Acara berlanjut pada sesi Tilawah dan Tartil Qur’an yang dilantunkan oleh Egas Sutipa dan Adhalina. Terpaku, bacaan ayat demi ayat yang merdu seakan memberikan ketenangan bagi peserta kajian di tengah ibadah puasa yang mereka jalani.

Ceramah pertama diampu oleh Egas Sutipa yang sebelumnya membacakan ayat-ayat suci. Dia berbagi ilmu bersama para peserta mengenai tujuan puasa. Egas mengungkapkan bahwa Taqwa merupakan tujuan dari berpuasa sebagaimana diterangkan dalam ayat suci Al-Quran.
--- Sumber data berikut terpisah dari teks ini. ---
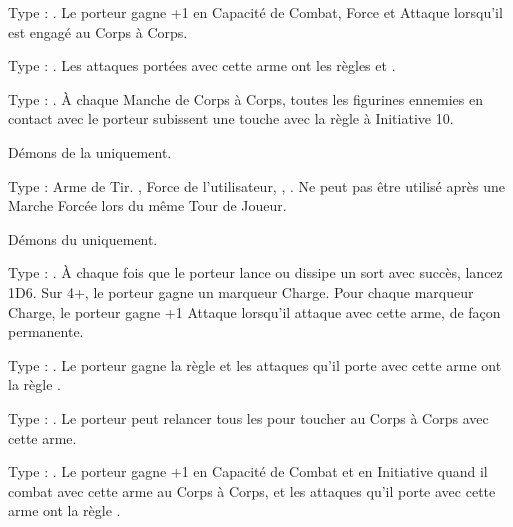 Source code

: \begin{multicols}{2}\raggedcolumns

\subtitle{Armes Démoniaques}\vspace{5pt}

\startpricelist

Type : \hw{}. Le porteur gagne +1 en Capacité de Combat, Force et Attaque lorsqu'il est engagé au Corps à Corps.

Type : \hw{}. Les attaques portées avec cette arme ont les règles  et .

Type : \hw{}. À chaque Manche de Corps à Corps, toutes les figurines ennemies en contact avec le porteur subissent une touche avec la règle \toxicattacks{} à Initiative 10.

Démons de la \textbf{\dlust} uniquement.

Type : Arme de Tir. , Force de l'utilisateur, , \quicktofire{}. Ne peut pas être utilisé après une Marche Forcée lors du même Tour de Joueur.

Démons du \textbf{\dchange} uniquement.

Type : \hw{}. À chaque fois que le porteur lance ou dissipe un sort avec succès, lancez 1D6. Sur 4+, le porteur gagne un marqueur Charge. Pour chaque marqueur Charge, le porteur gagne +1 Attaque lorsqu'il attaque avec cette arme, de façon permanente.

Type : \hw{}. Le porteur gagne la règle \fear{} et les attaques qu'il porte avec cette arme ont la règle \divineattacks{}.

Type : \hw{}. Le porteur peut relancer tous les  pour toucher au Corps à Corps avec cette arme.

\columnbreak\vspace*{-0.1cm}
Type : \hw{}. Le porteur gagne +1 en Capacité de Combat et en Initiative quand il combat avec cette arme au Corps à Corps, et les attaques qu'il porte avec cette arme ont la règle .

\endpricelist

\subtitle{Talismans démoniaques}\vspace{5pt}

\startpricelist


\end{multicols}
Dalam ceramahnya, dia menuturkan 5 hal perilaku Taqwa diantaranya; memohon ampun kepada Allah SWT, infaq dan shodaqoh di kala lapang maupun sempit, memaafkan kesalahan orang lain, menahan amarah dan selalu berbuat kebaikan.

“Jika 5 hal itu sudah kita jalankan maka insyaallah syarat taqwa akan terpenuhi,” kata salah satu konsultan BLUD itu.

Untuk mengisi waktu istirahat setelah ceramah yang pertama, acara diramaikan oleh beberapa permainan. Tawa pun pecah dari masing-masing peserta kajian yang menikmati jalannya games yang dilakukan.

Setelah tenggelam dalam euforia permainan, acara dilanjutkan ke sesi terakhir yakni, sharing session mengenai keislaman bersama saudara Izu El-Wafir. Guru di salah satu sekolah di jogja tersebut mengatakan bahwa agama mempunyai 2 sisi seperti halnya koin. Satu sisi manusia harus melakukan ketaatan, di sisi lain harus meninggalkan semua yang dilarang.

“kalau melakukan ketaatan semua orang pasti bisa, sedangkan meninggalkan larangan itu yang paling sulit,” tuturnya.

Ustad Izu juga membagikan tips sholat dengan khusyuk yaitu, merasa diawasi oleh allah SWT dan memahami surat yang dibaca ketika sholat. “kepada pimpinan aja kita bisa fokus, itu aja dengan manusia sama seperti kita. terlebih lagi kepada Allah, sebisa mungkin saat ibadah kita sedang berhadapan, minimal merasa diawasi olehNya,” pungkasnya.